Селестина уже взялась за ручку двери и, встретив взглядом на предплечье непривычно простую, ничем не скрытую ткань платья, ощутила тоску.
– И что теперь будет или уже случилось с моим ис-диспозитифом?
– Ничего. Мы не можем послать сигнал агрессивной деградации компонентов. Точнее, сигнал не находит адресата.
– Его куда-то вывезли?
– Разве что за двадцать тысяч лиг, говоря утрированно. Полагаю, он в городской черте, но во время отправки сообщений устройство не сообщается с урбматерией и Течением ни при каком посредстве. Забивать же канал зацикленным сообщением, как ты понимаешь, я не намерен, так что оставляю попытки поиска техническими средствами. Остаётся думать, что через какое-то время всплывёт на блошином рынке, будучи недооцененным. Твой ночной спутник вряд ли способен воспользоваться им. Скорее уже разломает в процессе, каким бы педантом ни был. Верно ли предположение, что ты перевела устройство в пассивный режим?
– Сообразила это сделать. Ещё до выезда.
– Что ж, в крайнем случае, через полгода пошлём сигнал по реактивированной башне.
– Стало быть, ис-диспозитиф в городе, но не откликается?

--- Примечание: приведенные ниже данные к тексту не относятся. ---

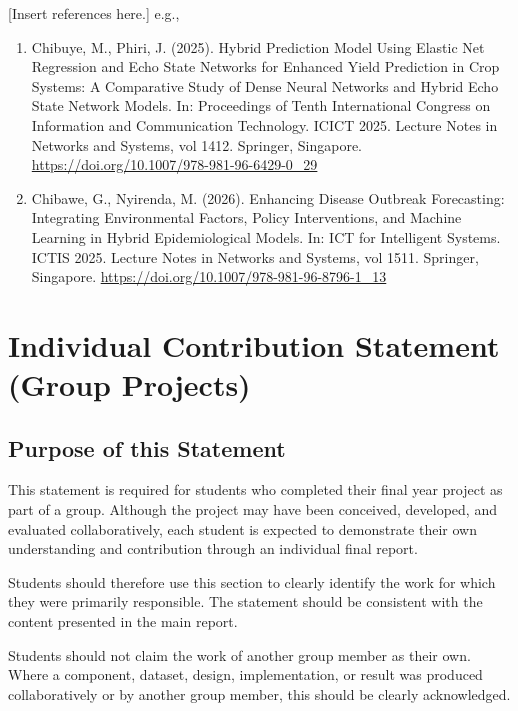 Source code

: \documentclass[12pt,a4paper]{report}
\begin{document}
[Insert references here.]
e.g., 
\begin{enumerate}
    \item Chibuye, M., Phiri, J. (2025). Hybrid Prediction Model Using Elastic Net Regression and Echo State Networks for Enhanced Yield Prediction in Crop Systems: A Comparative Study of Dense Neural Networks and Hybrid Echo State Network Models. In: Proceedings of Tenth International Congress on Information and Communication Technology. ICICT 2025. Lecture Notes in Networks and Systems, vol 1412. Springer, Singapore. \url{https://doi.org/10.1007/978-981-96-6429-0_29}
    \item Chibawe, G., Nyirenda, M. (2026). Enhancing Disease Outbreak Forecasting: Integrating Environmental Factors, Policy Interventions, and Machine Learning in Hybrid Epidemiological Models. In: ICT for Intelligent Systems. ICTIS 2025. Lecture Notes in Networks and Systems, vol 1511. Springer, Singapore. \url{https://doi.org/10.1007/978-981-96-8796-1_13}
\end{enumerate}



\appendix

\chapter{Individual Contribution Statement (Group Projects)}

\section*{Purpose of this Statement}

This statement is required for students who completed their final year project as part of a group. Although the project may have been conceived, developed, and evaluated collaboratively, each student is expected to demonstrate their own understanding and contribution through an individual final report.

Students should therefore use this section to clearly identify the work for which they were primarily responsible. The statement should be consistent with the content presented in the main report.

Students should not claim the work of another group member as their own. Where a component, dataset, design, implementation, or result was produced collaboratively or by another group member, this should be clearly acknowledged.
\end{document}
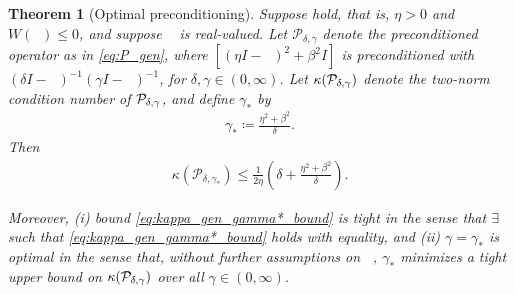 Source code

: \documentclass[a4paper,10pt]{article}
\newtheorem{theorem}{Theorem}
\DeclareMathOperator{\cL}{\widehat{\mathcal{L}}}
\begin{document}
%
\begin{theorem}[Optimal preconditioning]\label{th:cond}
Suppose  hold, that is, $\eta > 0$ and $W(\cL) \leq 0$,
and suppose $\cL$ is real-valued. Let $\mathcal{P}_{\delta,\gamma}$ denote
the preconditioned operator as in \eqref{eq:P_gen},
where $[(\eta I  - \cL)^2 + \beta^2 I]$ is preconditioned with
$(\delta I - \cL)^{-1} (\gamma I - \cL)^{-1}$, for $\delta, \gamma \in (0, \infty)$.
%
Let $\kappa({\cal P}_{\delta, \gamma})$ denote the two-norm condition number of ${\cal P}_{\delta,\gamma}$,
and define $\gamma_*$ by
\begin{align} \label{eq:gamma*_gen}
\gamma_* \coloneqq \frac{\eta^2+\beta^2}{\delta}.
\end{align}
Then
\begin{align} \label{eq:kappa_gen_gamma*_bound}
\kappa(\mathcal{P}_{\delta, \gamma_*}) \leq \frac{1}{2 \eta} \left( \delta + \frac{\eta^2 + \beta^2}{\delta} \right).
\end{align}

Moreover, (i) bound \eqref{eq:kappa_gen_gamma*_bound} is tight in the sense that $\exists$ $\cL$
such that \eqref{eq:kappa_gen_gamma*_bound} holds with equality, and (ii) $\gamma = \gamma_*$ is optimal
in the sense that, without further assumptions on $\cL$, $\gamma_*$ minimizes a tight
upper bound on $\kappa({\cal P}_{\delta, \gamma})$ over all $\gamma \in (0, \infty)$.
\end{theorem}
%
\end{document}
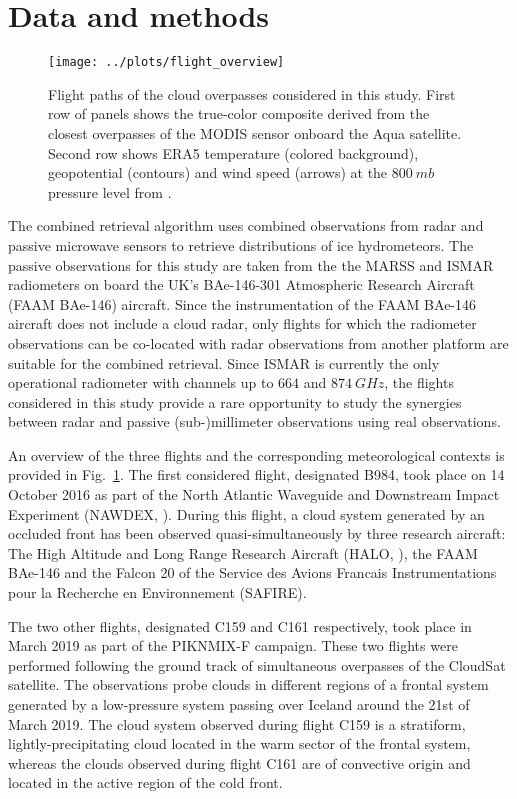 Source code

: \documentclass[journal abbreviation, manuscript]{copernicus}
\begin{document}
\section{Data and methods}
\label{sec:methods_and_data}

\begin{figure}[h!]
  \centering \texttt{[image: ../plots/flight\_overview]}
  \caption{Flight paths of the cloud overpasses considered in this study. First
    row of panels shows the true-color composite derived from the closest
    overpasses of the MODIS \citep{modis} sensor onboard the Aqua satellite.
    Second row shows ERA5 temperature (colored background),
    geopotential (contours) and wind speed (arrows) at the $800\ \unit{mb}$
    pressure level from \citep{era5}.}
  \label{fig:flight_overview}
\end{figure}

The combined retrieval algorithm uses combined observations from radar and
passive microwave sensors to retrieve distributions of ice hydrometeors. The
passive observations for this study are taken from the the MARSS
\citep{mcgrath01} and ISMAR \citep{fox17} radiometers on board the UK’s
BAe-146-301 Atmospheric Research Aircraft (FAAM BAe-146) aircraft. Since the
instrumentation of the FAAM BAe-146 aircraft does not include a cloud radar,
only flights for which the radiometer observations can be co-located with radar
observations from another platform are suitable for the combined retrieval.
Since ISMAR is currently the only operational radiometer with channels up to
$664$ and $874\ \unit{GHz}$, the flights considered in this study provide a rare
opportunity to study the synergies between radar and passive (sub-)millimeter
observations using real observations.

An overview of the three flights and the corresponding meteorological contexts
is provided in Fig.~\ref{fig:flight_overview}. The first considered flight,
designated B984, took place on 14 October 2016 as part of the North Atlantic
Waveguide and Downstream Impact Experiment (NAWDEX, \citet{schafler18}). During
this flight, a cloud system generated by an occluded front has been observed
quasi-simultaneously by three research aircraft: The High Altitude and Long
Range Research Aircraft (HALO, \citet{krautstrunk12}), the FAAM BAe-146 and the
Falcon 20 of the Service des Avions Francais Instrumentations pour la Recherche
en Environnement (SAFIRE).

The two other flights, designated C159 and C161 respectively, took place in
March 2019 as part of the PIKNMIX-F campaign. These two flights were performed
following the ground track of simultaneous overpasses of the CloudSat satellite.
The observations probe clouds in different regions of a frontal system generated
by a low-pressure system passing over Iceland around the 21st of March 2019. The
cloud system observed during flight C159 is a stratiform, lightly-precipitating
cloud located in the warm sector of the frontal system, whereas the clouds
observed during flight C161 are of convective origin and located in the active
region of the cold front.
\end{document}
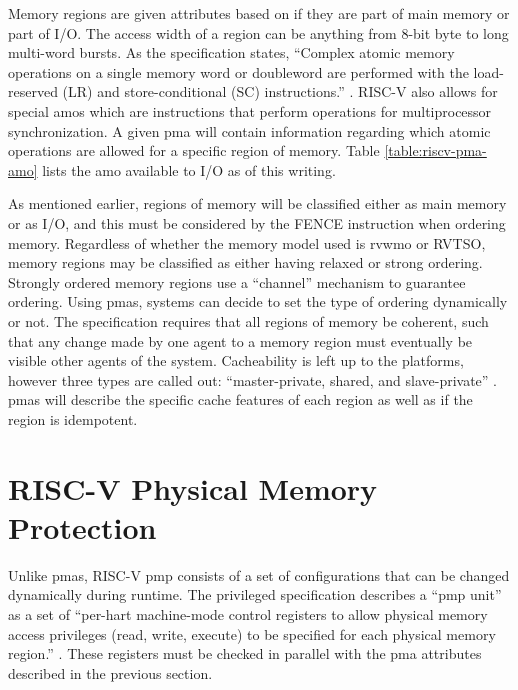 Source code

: Memory regions are given attributes based on if they are part of main memory or part of I/O. The access width of a region can be anything from 8-bit byte to long multi-word bursts. As the specification states, ``Complex atomic memory operations on a single memory word or doubleword are performed with the
load-reserved (LR) and store-conditional (SC) instructions.'' \cite{PrivIsa2019}. RISC-V also allows for special \glspl{amo} which are instructions that perform operations for multiprocessor synchronization. A given \gls{pma} will contain information regarding which atomic operations are allowed for a specific region of memory.  Table \ref{table:riscv-pma-amo} lists the \gls{amo} available to I/O as of this writing.

\renewcommand{\arraystretch}{1.5}


As mentioned earlier, regions of memory will be classified either as main memory or as I/O, and this must be considered by the FENCE instruction when ordering memory. Regardless of whether the memory model used is \gls{rvwmo} or RVTSO, memory regions may be classified as either having relaxed or strong ordering. Strongly ordered memory regions use a ``channel'' mechanism to guarantee ordering. Using \glspl{pma}, systems can decide to set the type of ordering dynamically or not. The specification requires that all regions of memory be coherent, such that any change made by one agent to a memory region must eventually be visible other agents of the system. Cacheability is left up to the platforms, however three types are called out: ``master-private, shared, and slave-private'' \cite{PrivIsa2019}. \glspl{pma} will describe the specific cache features of each region as well as if the region is idempotent.

\section{RISC-V Physical Memory Protection}
Unlike \glspl{pma}, RISC-V \gls{pmp} consists of a set of configurations that can be changed dynamically during runtime. The privileged specification describes a ``\gls{pmp} unit'' as a set of ``per-hart machine-mode control registers to allow physical memory access privileges (read, write, execute) to be specified for each physical memory region.'' \cite{PrivIsa2019}. These registers must be checked in parallel with the \gls{pma} attributes described in the previous section.

\renewcommand{\arraystretch}{2}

– Да, такое возможно, если он либо на выключенной и экранированной или ещё не подключённой территории, либо, коль скоро не сочленяется с городской тканью…
– …Находится над ней!
– Ты сама подбрасываешь – себе, прежде всего, – этот вывод, заявляя, что слышала русскую речь. Моей задачей было показать, как ты увлекаешься, моя милая Селестина. Тем не менее, дозволяю проверить в дневное время ту местность в поисках ис-диспозитифа – его могли выбросить или припрятать, – а также предписываю на ближайшие две недели вывести патрули для проверки территории Экспозиции в часы прилива – особенно главного в этом году. При наличии свободных ресурсов персонала. Выплёскивание есть выплёскивание, хоть, как по мне, то лишь стекающая с бокала пенка. Кто я такой, чтобы спорить с нашей машинерией?
– Спасибо, папá Блез!
– Но новый ис-диспозитиф до следующего месяца не получишь, отдаю тебя во власть напарницы. Как бы ты не предполагала обратного, она тоже подвергалась опасности. Минимизируем риски на ближайшие недели.
– Спасибо… папá Блез.
– Не успокоишься ведь, если не конвертирую твои донесения в действия. Всё для вас, дети мои. Ну, ступай, целеустремлённая Селестина.
«Брысь отсюда», – приказала она себе. Добрые глаза сытой змеи и ласково шепчущий голос папá Блеза провожали её тем же пожеланием.
В приёмной её уже поджидала Сёриз.
– Что ж, с возвращением в мир живых!
– Да я не то, чтоб Эвридика – или кто там ещё возвращался? И вряд ли мир живых начинается здесь, – кивнула она в сторону клерков. Саржа не встрял с репликой, поскольку был занят телефонным разговором.
Напарницы и подруги перешли в другое крыло здания, где поверхности ещё не были поглощены токопроводящими лианами, перекинулись парой слов со встреченными коллегами, в том числе донеся и последние распоряжения, добрались до комнат отдыха, и, безо всяких манер, шлёпнулись на диван.
– Знаешь, а могла бы и сказать, что была у папá до меня!
– Попробуй тебя найди. Ай!
– Ай!
– Ай! Прекращай!
– Ай! Нет, ты!
Так завершилась ожесточённая война щипков.
– Ну, каков план, Сели?
– Шаг первый. Нужно будет туда вернуться. И ночью, само собой, и в светлое время суток. Шаг второй – придумать шаг второй.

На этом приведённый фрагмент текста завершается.